MONC - 2019

Section: New Results

T2-based MRI Delta-Radiomics Improve Response Prediction in Soft-Tissue Sarcomas Treated by Neoadjuvant Chemotherapy

Authors: Amandine Crombé, Cynthia Perier, Michèle Kind, Baudouin Denis de Senneville, Francois Le Loarer, Antoine Italiano, Xavier Buy, Olivier Saut. Published in Journal of Magnetic Reasonance Imaging https://hal.inria.fr/hal-01929807v2

Background: Standard of care for patients with high-grade soft-tissue sarcoma (STS) are being redefined since neoadjuvant chemotherapy (NAC) has demonstrated a positive effect on patients’ outcome. Yet, response evaluation in clinical trials still remains on RECIST criteria.

Purpose: To investigate the added value of a Delta-radiomics approach for early response prediction in patients with STS undergoing NAC Study type: Retrospective Population: 65 adult patients with newly-diagnosed, locally-advanced, histologically proven high-grade STS of trunk and extremities. All were treated by anthracycline-based NAC followed by surgery and had available MRI at baseline and after 2 cycles. Field strength/Sequence: Pre- and post-contrast enhanced T1-weighted imaging (T1-WI), turbo spin echo T2-WI at 1.5T.

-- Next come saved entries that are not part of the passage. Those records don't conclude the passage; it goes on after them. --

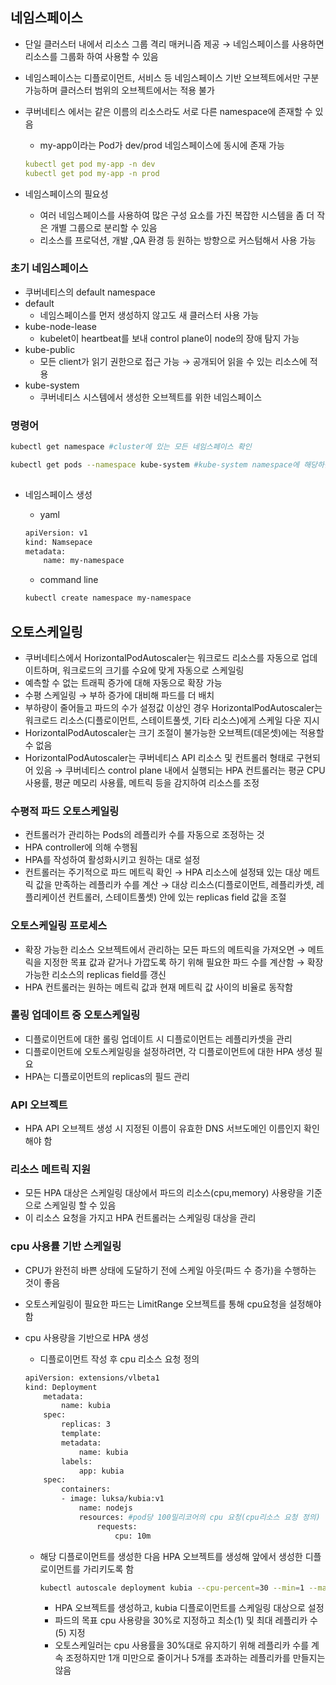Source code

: ## 네임스페이스

- 단일 클러스터 내에서 리소스 그룹 격리 매커니즘 제공 → 네임스페이스를 사용하면 리소스를 그룹화 하여 사용할 수 있음
- 네임스페이스는 디플로이먼트, 서비스 등 네임스페이스 기반 오브젝트에서만 구분 가능하며 클러스터 범위의 오브젝트에서는 적용 불가
- 쿠버네티스 에서는 같은 이름의 리소스라도 서로 다른 namespace에 존재할 수 있음
    - my-app이라는 Pod가 dev/prod 네임스페이스에 동시에 존재 가능
    
    ```yaml
    kubectl get pod my-app -n dev
    kubectl get pod my-app -n prod
    ```
    
- 네임스페이스의 필요성
    - 여러 네임스페이스를 사용하여 많은 구성 요소를 가진 복잡한 시스템을 좀 더 작은 개별 그룹으로 분리할 수 있음
    - 리소스를 프로덕션, 개발 ,QA 환경 등 원하는 방향으로 커스텀해서 사용 가능

### 초기 네임스페이스

- 쿠버네티스의 default namespace
- default
    - 네임스페이스를 먼저 생성하지 않고도 새 클러스터 사용 가능
- kube-node-lease
    - kubelet이 heartbeat를 보내 control plane이 node의 장애 탐지 가능
- kube-public
    - 모든 client가 읽기 권한으로 접근 가능 → 공개되어 읽을 수 있는 리소스에 적용
- kube-system
    - 쿠버네티스 시스템에서 생성한 오브젝트를 위한 네임스페이스

### 명령어

```bash
kubectl get namespace #cluster에 있는 모든 네임스페이스 확인

kubectl get pods --namespace kube-system #kube-system namespace에 해당하는 pods 확인
  
```

- 네임스페이스 생성
    - yaml
    
    ```bash
    apiVersion: v1
    kind: Namsepace
    metadata:
    	name: my-namespace
    ```
    
    - command line
    
    ```bash
    kubectl create namespace my-namespace
    ```
    

## 오토스케일링

- 쿠버네티스에서 HorizontalPodAutoscaler는 워크로드 리소스를 자동으로 업데이트하며, 워크로드의 크기를 수요에 맞게 자동으로 스케일링
- 예측할 수 없는 트래픽 증가에 대해 자동으로 확장 가능
- 수평 스케일링 → 부하 증가에 대비해 파드를 더 배치
- 부하량이 줄어들고 파드의 수가 설정값 이상인 경우 HorizontalPodAutoscaler는 워크로드 리소스(디플로이먼트, 스테이트풀셋, 기타 리소스)에게 스케일 다운 지시
- HorizontalPodAutoscaler는 크기 조절이 불가능한 오브젝트(데몬셋)에는 적용할 수 없음
- HorizontalPodAutoscaler는 쿠버네티스 API 리소스 및 컨트롤러 형태로 구현되어 있음 → 쿠버네티스 control plane 내에서 실행되는 HPA 컨트롤러는 평균 CPU 사용률, 평균 메모리 사용률, 메트릭 등을 감지하여 리소스를 조정

### 수평적 파드 오토스케일링

- 컨트롤러가 관리하는 Pods의 레플리카 수를 자동으로 조정하는 것
- HPA controller에 의해 수행됨
- HPA를 작성하여 활성화시키고 원하는 대로 설정
- 컨트롤러는 주기적으로 파드 메트릭 확인 → HPA 리소스에 설정돼 있는 대상 메트릭 값을 만족하는 레플리카 수를 계산 → 대상 리소스(디플로이먼트, 레플리카셋, 레플리케이션 컨트롤러, 스테이트풀셋) 안에 있는 replicas field 값을 조절

### 오토스케일링 프로세스

- 확장 가능한 리소스 오브젝트에서 관리하는 모든 파드의 메트릭을 가져오면 → 메트릭을 지정한 목표 값과 같거나 가깝도록 하기 위해 필요한 파드 수를 계산함 → 확장 가능한 리소스의 replicas field를 갱신
- HPA 컨트롤러는 원하는 메트릭 값과 현재 메트릭 값 사이의 비율로 동작함

### 롤링 업데이트 중 오토스케일링

- 디플로이먼트에 대한 롤링 업데이트 시 디플로이먼트는 레플리카셋을 관리
- 디플로이먼트에 오토스케일링을 설정하려면, 각 디플로이먼트에 대한 HPA 생성 필요
- HPA는 디플로이먼트의 replicas의 필드 관리

### API 오브젝트

- HPA API 오브젝트 생성 시 지정된 이름이 유효한 DNS 서브도메인 이름인지 확인해야 함

### 리소스 메트릭 지원

- 모든 HPA 대상은 스케일링 대상에서 파드의 리소스(cpu,memory) 사용량을 기준으로 스케일링 할 수 있음
- 이 리소스 요청을 가지고 HPA 컨트롤러는 스케일링 대상을 관리

### cpu 사용률 기반 스케일링

- CPU가 완전히 바쁜 상태에 도달하기 전에 스케일 아웃(파드 수 증가)을 수행하는 것이 좋음
- 오토스케일링이 필요한 파드는 LimitRange 오브젝트를 통해 cpu요청을 설정해야 함
- cpu 사용량을 기반으로 HPA 생성
    - 디플로이먼트 작성 후 cpu 리소스 요청 정의
    
    ```bash
    apiVersion: extensions/vlbeta1
    kind: Deployment 
    	metadata:
    		name: kubia 
    	spec:
    		replicas: 3 
    		template:
    		metadata: 
    			name: kubia
    		labels:
    			app: kubia
    	spec: 
    		containers:
    		- image: luksa/kubia:v1 
    			name: nodejs 
    			resources: #pod당 100밀리코어의 cpu 요청(cpu리소스 요청 정의)
    				requests: 
    					cpu: 10m
    ```
    
    - 해당 디플로이먼트를 생성한 다음 HPA 오브젝트를 생성해 앞에서 생성한 디플로이먼트를 가리키도록 함
        
        ```bash
        kubectl autoscale deployment kubia --cpu-percent=30 --min=1 --max=5
        ```
        
        - HPA 오브젝트를 생성하고, kubia 디플로이먼트를 스케일링 대상으로 설정
        - 파드의 목표 cpu 사용량을 30%로 지정하고 최소(1) 및 최대 레플리카 수(5) 지정
        - 오토스케일러는 cpu 사용률을 30%대로 유지하기 위해 레플리카 수를 계속 조정하지만 1개 미만으로 줄이거나 5개를 초과하는 레플리카를 만들지는 않음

Assessment: A threshold of <10% viable cells on surgical specimen defined good response (Good-HR). Two senior radiologists performed a semantic analysis of the MRI. After 3D manual segmentation of tumors at baseline and early evaluation, and standardization of voxelsizes and intensities, absolute changes in 33 texture and shape features were calculated. Statistical tests: Classification models based on logistic regression, support vector machine, k-nearest neighbors and random forests were elaborated using cross-validation (training and validation) on 50 patients (‘training cohort’) and was validated on 15 other patients (‘test cohort’).

Results: 16 patients were good-HR. Neither RECIST status, nor semantic radiological variables were associated with response except an edema decrease (p=0.003) although 14 shape and texture features were (range of p-values: 0.002-0.037). On the training cohort, the highest diagnostic performances were obtained with random forests built on 3 features, which provided: AUROC=0.86, accuracy=88.1%, sensitivity=94.1%, specificity=66.3%. On the test cohort, this model provided an accuracy of 74.6% but 3/5 good-HR were systematically ill-classified.

Data conclusions: A T2-based Delta-Radiomics approach can improve early response prediction in STS patients with a limited number of features.